## YOUR TASK
Once the line with "an isomorphism of" is found in the entries below, repeat it and each following line exactly, up to and including the line with "This functor is". Add no other lines.

+---+

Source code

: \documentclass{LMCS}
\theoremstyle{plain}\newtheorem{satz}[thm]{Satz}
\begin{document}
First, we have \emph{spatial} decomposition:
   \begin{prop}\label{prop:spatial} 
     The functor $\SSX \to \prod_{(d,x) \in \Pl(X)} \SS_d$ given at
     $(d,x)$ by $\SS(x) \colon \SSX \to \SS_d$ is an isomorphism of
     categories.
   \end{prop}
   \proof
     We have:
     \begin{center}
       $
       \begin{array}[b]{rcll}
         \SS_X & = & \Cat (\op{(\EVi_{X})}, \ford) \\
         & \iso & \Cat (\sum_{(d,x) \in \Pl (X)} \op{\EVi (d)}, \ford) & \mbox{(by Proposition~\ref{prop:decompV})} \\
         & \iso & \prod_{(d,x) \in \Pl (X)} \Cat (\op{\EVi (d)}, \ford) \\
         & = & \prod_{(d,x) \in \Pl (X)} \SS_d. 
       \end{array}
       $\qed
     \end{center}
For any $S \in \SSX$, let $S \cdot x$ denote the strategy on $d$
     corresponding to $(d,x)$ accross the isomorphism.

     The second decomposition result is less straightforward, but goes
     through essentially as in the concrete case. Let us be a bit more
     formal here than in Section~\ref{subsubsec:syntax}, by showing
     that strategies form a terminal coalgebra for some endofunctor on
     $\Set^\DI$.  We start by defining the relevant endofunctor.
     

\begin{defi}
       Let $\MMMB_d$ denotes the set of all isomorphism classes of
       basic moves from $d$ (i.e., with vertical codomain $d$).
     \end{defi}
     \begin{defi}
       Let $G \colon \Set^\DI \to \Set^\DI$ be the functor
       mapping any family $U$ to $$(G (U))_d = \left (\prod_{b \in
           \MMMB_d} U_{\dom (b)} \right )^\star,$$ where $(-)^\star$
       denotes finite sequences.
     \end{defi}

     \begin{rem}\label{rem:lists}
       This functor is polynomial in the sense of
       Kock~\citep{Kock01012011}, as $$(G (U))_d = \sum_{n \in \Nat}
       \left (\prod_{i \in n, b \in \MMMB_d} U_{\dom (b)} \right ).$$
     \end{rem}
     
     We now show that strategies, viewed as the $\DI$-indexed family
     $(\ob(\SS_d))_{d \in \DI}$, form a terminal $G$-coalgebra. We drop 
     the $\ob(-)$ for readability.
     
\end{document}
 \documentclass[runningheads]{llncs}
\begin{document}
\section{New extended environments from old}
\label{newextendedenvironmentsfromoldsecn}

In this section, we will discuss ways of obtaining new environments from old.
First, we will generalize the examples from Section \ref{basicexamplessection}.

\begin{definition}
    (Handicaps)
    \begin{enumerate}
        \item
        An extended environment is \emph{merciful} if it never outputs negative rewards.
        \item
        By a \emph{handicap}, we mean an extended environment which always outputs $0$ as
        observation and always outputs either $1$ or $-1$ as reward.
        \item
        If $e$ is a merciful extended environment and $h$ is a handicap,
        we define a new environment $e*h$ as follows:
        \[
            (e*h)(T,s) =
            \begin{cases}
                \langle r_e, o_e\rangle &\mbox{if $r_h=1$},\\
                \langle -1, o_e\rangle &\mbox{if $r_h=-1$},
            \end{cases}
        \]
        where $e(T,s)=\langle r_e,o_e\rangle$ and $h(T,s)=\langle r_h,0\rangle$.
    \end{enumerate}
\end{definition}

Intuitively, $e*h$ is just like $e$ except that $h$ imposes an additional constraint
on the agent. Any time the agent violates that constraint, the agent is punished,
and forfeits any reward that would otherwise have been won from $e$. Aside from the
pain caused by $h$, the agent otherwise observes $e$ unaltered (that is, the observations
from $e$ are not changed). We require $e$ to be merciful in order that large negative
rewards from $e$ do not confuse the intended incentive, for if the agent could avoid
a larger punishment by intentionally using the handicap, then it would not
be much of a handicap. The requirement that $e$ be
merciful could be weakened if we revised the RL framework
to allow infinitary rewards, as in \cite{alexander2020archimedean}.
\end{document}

+---+

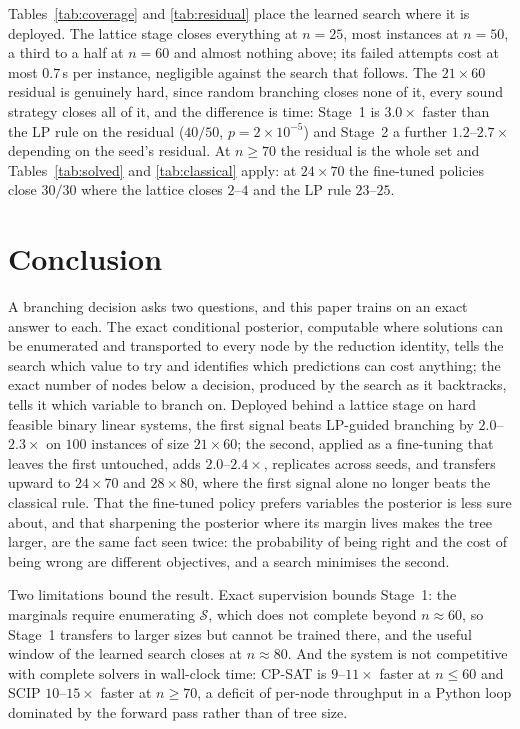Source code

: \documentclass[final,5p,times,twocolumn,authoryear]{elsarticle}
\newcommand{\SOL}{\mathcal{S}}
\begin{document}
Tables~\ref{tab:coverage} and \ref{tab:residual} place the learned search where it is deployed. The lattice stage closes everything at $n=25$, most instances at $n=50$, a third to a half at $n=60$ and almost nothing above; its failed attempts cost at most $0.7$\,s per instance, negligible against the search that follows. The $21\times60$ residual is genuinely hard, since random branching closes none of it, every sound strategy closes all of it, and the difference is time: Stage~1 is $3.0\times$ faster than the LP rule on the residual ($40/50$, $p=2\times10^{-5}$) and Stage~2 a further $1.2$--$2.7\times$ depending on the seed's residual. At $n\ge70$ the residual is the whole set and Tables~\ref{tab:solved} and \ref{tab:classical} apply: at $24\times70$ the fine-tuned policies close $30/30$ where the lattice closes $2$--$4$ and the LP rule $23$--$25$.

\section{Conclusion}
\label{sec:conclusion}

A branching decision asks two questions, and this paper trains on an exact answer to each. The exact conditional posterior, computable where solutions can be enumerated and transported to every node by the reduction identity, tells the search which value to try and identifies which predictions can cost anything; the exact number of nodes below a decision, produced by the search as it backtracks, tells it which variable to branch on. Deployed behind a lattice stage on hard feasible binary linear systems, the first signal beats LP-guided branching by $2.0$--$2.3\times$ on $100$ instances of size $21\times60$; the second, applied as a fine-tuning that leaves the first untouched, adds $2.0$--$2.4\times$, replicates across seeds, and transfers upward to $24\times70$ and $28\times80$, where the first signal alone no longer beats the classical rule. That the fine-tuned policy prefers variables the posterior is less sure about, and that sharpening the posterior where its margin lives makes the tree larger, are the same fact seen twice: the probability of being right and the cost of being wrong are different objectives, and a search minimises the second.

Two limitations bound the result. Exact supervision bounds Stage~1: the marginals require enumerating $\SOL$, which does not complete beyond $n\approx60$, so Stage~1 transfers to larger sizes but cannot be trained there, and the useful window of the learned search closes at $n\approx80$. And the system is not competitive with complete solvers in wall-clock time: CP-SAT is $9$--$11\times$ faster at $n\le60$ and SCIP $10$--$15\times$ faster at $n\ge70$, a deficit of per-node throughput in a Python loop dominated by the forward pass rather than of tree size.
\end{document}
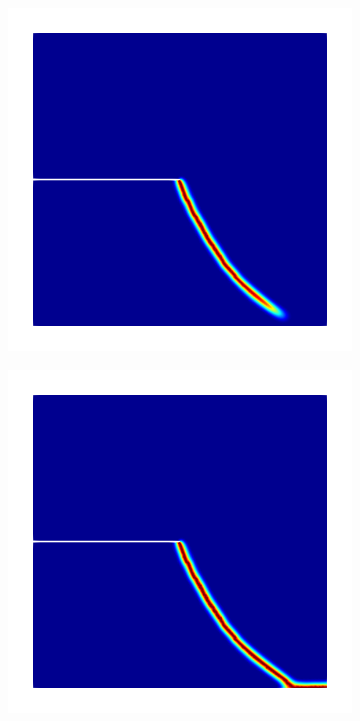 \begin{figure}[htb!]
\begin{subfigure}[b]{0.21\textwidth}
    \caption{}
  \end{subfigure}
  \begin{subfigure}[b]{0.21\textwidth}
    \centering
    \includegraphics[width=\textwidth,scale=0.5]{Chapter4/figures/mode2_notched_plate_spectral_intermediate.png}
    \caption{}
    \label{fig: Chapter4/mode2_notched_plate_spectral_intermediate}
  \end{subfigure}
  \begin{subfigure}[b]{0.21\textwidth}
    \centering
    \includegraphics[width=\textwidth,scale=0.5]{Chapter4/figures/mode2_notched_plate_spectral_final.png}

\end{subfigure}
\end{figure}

+---+

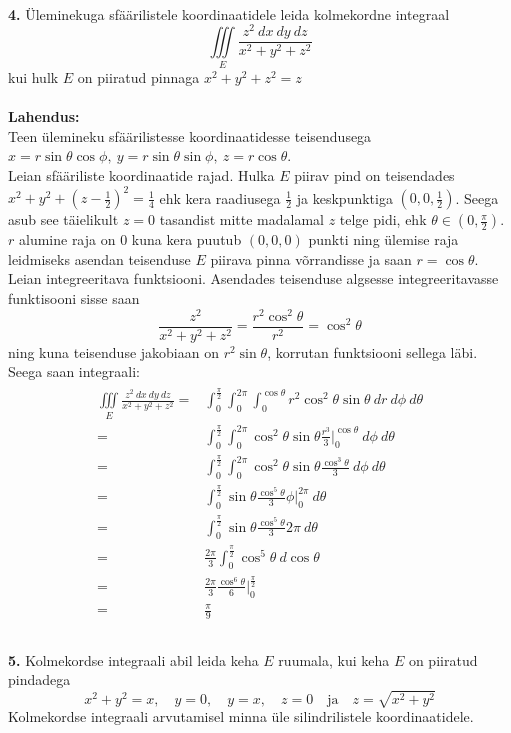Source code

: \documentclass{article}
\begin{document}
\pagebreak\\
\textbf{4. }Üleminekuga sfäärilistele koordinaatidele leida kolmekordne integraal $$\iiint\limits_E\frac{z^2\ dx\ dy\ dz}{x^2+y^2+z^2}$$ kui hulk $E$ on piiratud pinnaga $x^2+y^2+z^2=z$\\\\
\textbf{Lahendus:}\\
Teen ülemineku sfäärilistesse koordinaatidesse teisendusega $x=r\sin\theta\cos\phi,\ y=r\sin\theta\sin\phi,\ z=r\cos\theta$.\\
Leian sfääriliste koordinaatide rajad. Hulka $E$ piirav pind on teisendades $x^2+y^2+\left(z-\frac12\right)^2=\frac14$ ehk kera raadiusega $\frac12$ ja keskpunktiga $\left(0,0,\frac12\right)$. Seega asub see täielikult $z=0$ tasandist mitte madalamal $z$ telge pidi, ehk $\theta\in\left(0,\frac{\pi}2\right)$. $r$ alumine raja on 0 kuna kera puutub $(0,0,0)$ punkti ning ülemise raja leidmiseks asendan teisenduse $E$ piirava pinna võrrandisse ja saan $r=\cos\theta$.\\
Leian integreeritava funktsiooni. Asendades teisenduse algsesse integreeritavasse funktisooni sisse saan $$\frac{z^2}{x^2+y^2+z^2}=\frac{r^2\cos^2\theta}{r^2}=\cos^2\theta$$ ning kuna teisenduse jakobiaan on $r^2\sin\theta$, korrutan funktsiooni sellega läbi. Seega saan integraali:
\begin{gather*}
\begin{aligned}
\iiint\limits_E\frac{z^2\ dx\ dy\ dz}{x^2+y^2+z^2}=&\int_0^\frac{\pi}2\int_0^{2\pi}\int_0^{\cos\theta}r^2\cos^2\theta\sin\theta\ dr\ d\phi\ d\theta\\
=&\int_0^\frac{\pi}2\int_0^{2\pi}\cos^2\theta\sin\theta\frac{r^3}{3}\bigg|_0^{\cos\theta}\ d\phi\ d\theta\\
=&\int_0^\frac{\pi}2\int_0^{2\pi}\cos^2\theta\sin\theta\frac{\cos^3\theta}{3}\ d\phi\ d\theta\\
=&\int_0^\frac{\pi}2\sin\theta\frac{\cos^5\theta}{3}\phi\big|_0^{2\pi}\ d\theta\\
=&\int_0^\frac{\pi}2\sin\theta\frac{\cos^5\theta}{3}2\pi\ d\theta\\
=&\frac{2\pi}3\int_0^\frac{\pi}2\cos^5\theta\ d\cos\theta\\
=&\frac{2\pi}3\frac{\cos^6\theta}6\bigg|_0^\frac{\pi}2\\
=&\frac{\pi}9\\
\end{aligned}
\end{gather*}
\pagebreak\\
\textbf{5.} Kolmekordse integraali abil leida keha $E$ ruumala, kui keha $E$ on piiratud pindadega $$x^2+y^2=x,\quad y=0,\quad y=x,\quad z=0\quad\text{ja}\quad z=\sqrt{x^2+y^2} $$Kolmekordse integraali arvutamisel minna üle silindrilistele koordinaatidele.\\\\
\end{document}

+---+

## RESPONSE TO THE TASK
     $(d,x)$ by $\SS(x) \colon \SSX \to \SS_d$ is an isomorphism of
     categories.
   \end{prop}
   \proof
     We have:
     \begin{center}
       $
       \begin{array}[b]{rcll}
         \SS_X & = & \Cat (\op{(\EVi_{X})}, \ford) \\
         & \iso & \Cat (\sum_{(d,x) \in \Pl (X)} \op{\EVi (d)}, \ford) & \mbox{(by Proposition~\ref{prop:decompV})} \\
         & \iso & \prod_{(d,x) \in \Pl (X)} \Cat (\op{\EVi (d)}, \ford) \\
         & = & \prod_{(d,x) \in \Pl (X)} \SS_d. 
       \end{array}
       $\qed
     \end{center}
For any $S \in \SSX$, let $S \cdot x$ denote the strategy on $d$
     corresponding to $(d,x)$ accross the isomorphism.

     The second decomposition result is less straightforward, but goes
     through essentially as in the concrete case. Let us be a bit more
     formal here than in Section~\ref{subsubsec:syntax}, by showing
     that strategies form a terminal coalgebra for some endofunctor on
     $\Set^\DI$.  We start by defining the relevant endofunctor.
     

\begin{defi}
       Let $\MMMB_d$ denotes the set of all isomorphism classes of
       basic moves from $d$ (i.e., with vertical codomain $d$).
     \end{defi}
     \begin{defi}
       Let $G \colon \Set^\DI \to \Set^\DI$ be the functor
       mapping any family $U$ to $$(G (U))_d = \left (\prod_{b \in
           \MMMB_d} U_{\dom (b)} \right )^\star,$$ where $(-)^\star$
       denotes finite sequences.
     \end{defi}

     \begin{rem}\label{rem:lists}
       This functor is polynomial in the sense of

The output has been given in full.